* [ASSIGNMENT]
Give back every record verbatim, but not the pictures.

(Items listed in a dataset)
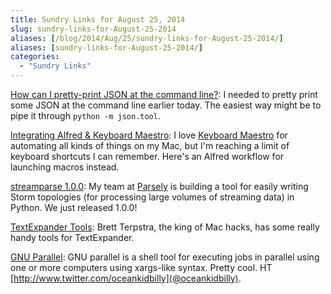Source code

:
 ```yaml
---
title: Sundry Links for August 25, 2014
slug: sundry-links-for-August-25-2014
aliases: [/blog/2014/Aug/25/sundry-links-for-August-25-2014/]
aliases: [sundry-links-for-August-25-2014/]
categories:
  - "Sundry Links"
---
```


[How can I pretty-print JSON at the command line?](http://stackoverflow.com/questions/352098/how-can-i-pretty-print-json/1920585#1920585): I needed to pretty print some JSON at the command line earlier today. The easiest way might be to pipe it through `python -m json.tool`.

[Integrating Alfred & Keyboard Maestro](http://blog.iansinnott.com/integrating-alfred-and-keyboard-maestro/): I love [Keyboard Maestro](http://www.keyboardmaestro.com/main/) for automating all kinds of things on my Mac, but I'm reaching a limit of keyboard shortcuts I can remember. Here's an Alfred workflow for launching macros instead.

[streamparse 1.0.0](https://github.com/Parsely/streamparse/releases/tag/v1.0.0): My team at [Parsely](http://www.parsely.com) is building a tool for easily writing Storm topologies (for processing large volumes of streaming data) in Python. We just released 1.0.0!

[TextExpander Tools](http://brettterpstra.com/projects/te-tools/): Brett Terpstra, the king of Mac hacks, has some really handy tools for TextExpander.

[GNU Parallel](http://www.gnu.org/software/parallel/): GNU parallel is a shell tool for executing jobs in parallel using one or more computers using xargs-like syntax. Pretty cool. HT [http://www.twitter.com/oceankidbilly](@oceankidbilly).

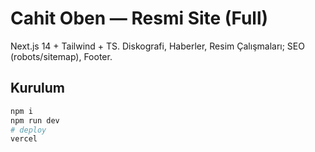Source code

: # Cahit Oben — Resmi Site (Full)
Next.js 14 + Tailwind + TS. Diskografi, Haberler, Resim Çalışmaları; SEO (robots/sitemap), Footer.

## Kurulum
```bash
npm i
npm run dev
# deploy
vercel
```
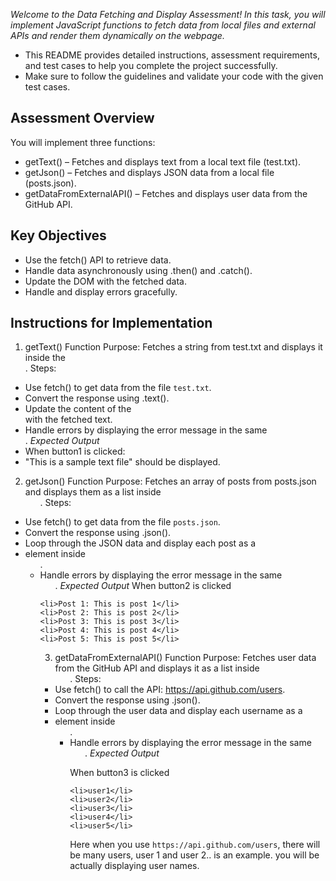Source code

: *Welcome to the Data Fetching and Display Assessment! In this task, you will implement JavaScript functions to fetch data from local files and external APIs and render them dynamically on the webpage.*

- This README provides detailed instructions, assessment requirements, and test cases to help you complete the project successfully. 
- Make sure to follow the guidelines and validate your code with the given test cases.

## Assessment Overview
You will implement three functions:
- getText() – Fetches and displays text from a local text file (test.txt).
- getJson() – Fetches and displays JSON data from a local file (posts.json).
- getDataFromExternalAPI() – Fetches and displays user data from the GitHub API.

## Key Objectives
- Use the fetch() API to retrieve data.
- Handle data asynchronously using .then() and .catch().
- Update the DOM with the fetched data.
- Handle and display errors gracefully.


## Instructions for Implementation
1. getText() Function
Purpose: Fetches a string from test.txt and displays it inside the <div id="output">.
Steps:
- Use fetch() to get data from the file `test.txt`.
- Convert the response using .text().
- Update the content of the <div id="output"> with the fetched text.
- Handle errors by displaying the error message in the same <div>.
*Expected Output*
- When button1 is clicked:
- "This is a sample text file" should be displayed.


2. getJson() Function
Purpose: Fetches an array of posts from posts.json and displays them as a list inside <ul id="output1">.
Steps:
- Use fetch() to get data from the file `posts.json`.
- Convert the response using .json().
- Loop through the JSON data and display each post as a <li> element inside <ul id="output1">.
- Handle errors by displaying the error message in the same <ul>.
*Expected Output*
When button2 is clicked
```
<li>Post 1: This is post 1</li>
<li>Post 2: This is post 2</li>
<li>Post 3: This is post 3</li>
<li>Post 4: This is post 4</li>
<li>Post 5: This is post 5</li>
```

3. getDataFromExternalAPI() Function
Purpose: Fetches user data from the GitHub API and displays it as a list inside <ul id="output2">.
Steps:
- Use fetch() to call the API: https://api.github.com/users.
- Convert the response using .json().
- Loop through the user data and display each username as a <li> element inside <ul id="output2">.
- Handle errors by displaying the error message in the same <ul>.
*Expected Output*

When button3 is clicked
```
<li>user1</li>
<li>user2</li>
<li>user3</li>
<li>user4</li>
<li>user5</li>
```
Here when you use  `https://api.github.com/users`, there will be many users, user 1 and user 2.. is an example. you will be actually displaying user names.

* [RESULT FOR THIS EXERCISE]
Source code

:
 ```yaml
---
title: Sundry Links for August 25, 2014
slug: sundry-links-for-August-25-2014
aliases: [/blog/2014/Aug/25/sundry-links-for-August-25-2014/]
aliases: [sundry-links-for-August-25-2014/]
categories:
  - "Sundry Links"
---
```


[How can I pretty-print JSON at the command line?](http://stackoverflow.com/questions/352098/how-can-i-pretty-print-json/1920585#1920585): I needed to pretty print some JSON at the command line earlier today. The easiest way might be to pipe it through `python -m json.tool`.

[Integrating Alfred & Keyboard Maestro](http://blog.iansinnott.com/integrating-alfred-and-keyboard-maestro/): I love [Keyboard Maestro](http://www.keyboardmaestro.com/main/) for automating all kinds of things on my Mac, but I'm reaching a limit of keyboard shortcuts I can remember. Here's an Alfred workflow for launching macros instead.

[streamparse 1.0.0](https://github.com/Parsely/streamparse/releases/tag/v1.0.0): My team at [Parsely](http://www.parsely.com) is building a tool for easily writing Storm topologies (for processing large volumes of streaming data) in Python. We just released 1.0.0!

[TextExpander Tools](http://brettterpstra.com/projects/te-tools/): Brett Terpstra, the king of Mac hacks, has some really handy tools for TextExpander.

[GNU Parallel](http://www.gnu.org/software/parallel/): GNU parallel is a shell tool for executing jobs in parallel using one or more computers using xargs-like syntax. Pretty cool. HT [http://www.twitter.com/oceankidbilly](@oceankidbilly).

Source code

: # Cahit Oben — Resmi Site (Full)
Next.js 14 + Tailwind + TS. Diskografi, Haberler, Resim Çalışmaları; SEO (robots/sitemap), Footer.

## Kurulum
```bash
npm i
npm run dev
# deploy
vercel
```
Source code

: *Welcome to the Data Fetching and Display Assessment! In this task, you will implement JavaScript functions to fetch data from local files and external APIs and render them dynamically on the webpage.*

- This README provides detailed instructions, assessment requirements, and test cases to help you complete the project successfully. 
- Make sure to follow the guidelines and validate your code with the given test cases.

## Assessment Overview
You will implement three functions:
- getText() – Fetches and displays text from a local text file (test.txt).
- getJson() – Fetches and displays JSON data from a local file (posts.json).
- getDataFromExternalAPI() – Fetches and displays user data from the GitHub API.

## Key Objectives
- Use the fetch() API to retrieve data.
- Handle data asynchronously using .then() and .catch().
- Update the DOM with the fetched data.
- Handle and display errors gracefully.


## Instructions for Implementation
1. getText() Function
Purpose: Fetches a string from test.txt and displays it inside the <div id="output">.
Steps:
- Use fetch() to get data from the file `test.txt`.
- Convert the response using .text().
- Update the content of the <div id="output"> with the fetched text.
- Handle errors by displaying the error message in the same <div>.
*Expected Output*
- When button1 is clicked:
- "This is a sample text file" should be displayed.


2. getJson() Function
Purpose: Fetches an array of posts from posts.json and displays them as a list inside <ul id="output1">.
Steps:
- Use fetch() to get data from the file `posts.json`.
- Convert the response using .json().
- Loop through the JSON data and display each post as a <li> element inside <ul id="output1">.
- Handle errors by displaying the error message in the same <ul>.
*Expected Output*
When button2 is clicked
```
<li>Post 1: This is post 1</li>
<li>Post 2: This is post 2</li>
<li>Post 3: This is post 3</li>
<li>Post 4: This is post 4</li>
<li>Post 5: This is post 5</li>
```

3. getDataFromExternalAPI() Function
Purpose: Fetches user data from the GitHub API and displays it as a list inside <ul id="output2">.
Steps:
- Use fetch() to call the API: https://api.github.com/users.
- Convert the response using .json().
- Loop through the user data and display each username as a <li> element inside <ul id="output2">.
- Handle errors by displaying the error message in the same <ul>.
*Expected Output*

When button3 is clicked
```
<li>user1</li>
<li>user2</li>
<li>user3</li>
<li>user4</li>
<li>user5</li>
```
Here when you use  `https://api.github.com/users`, there will be many users, user 1 and user 2.. is an example. you will be actually displaying user names.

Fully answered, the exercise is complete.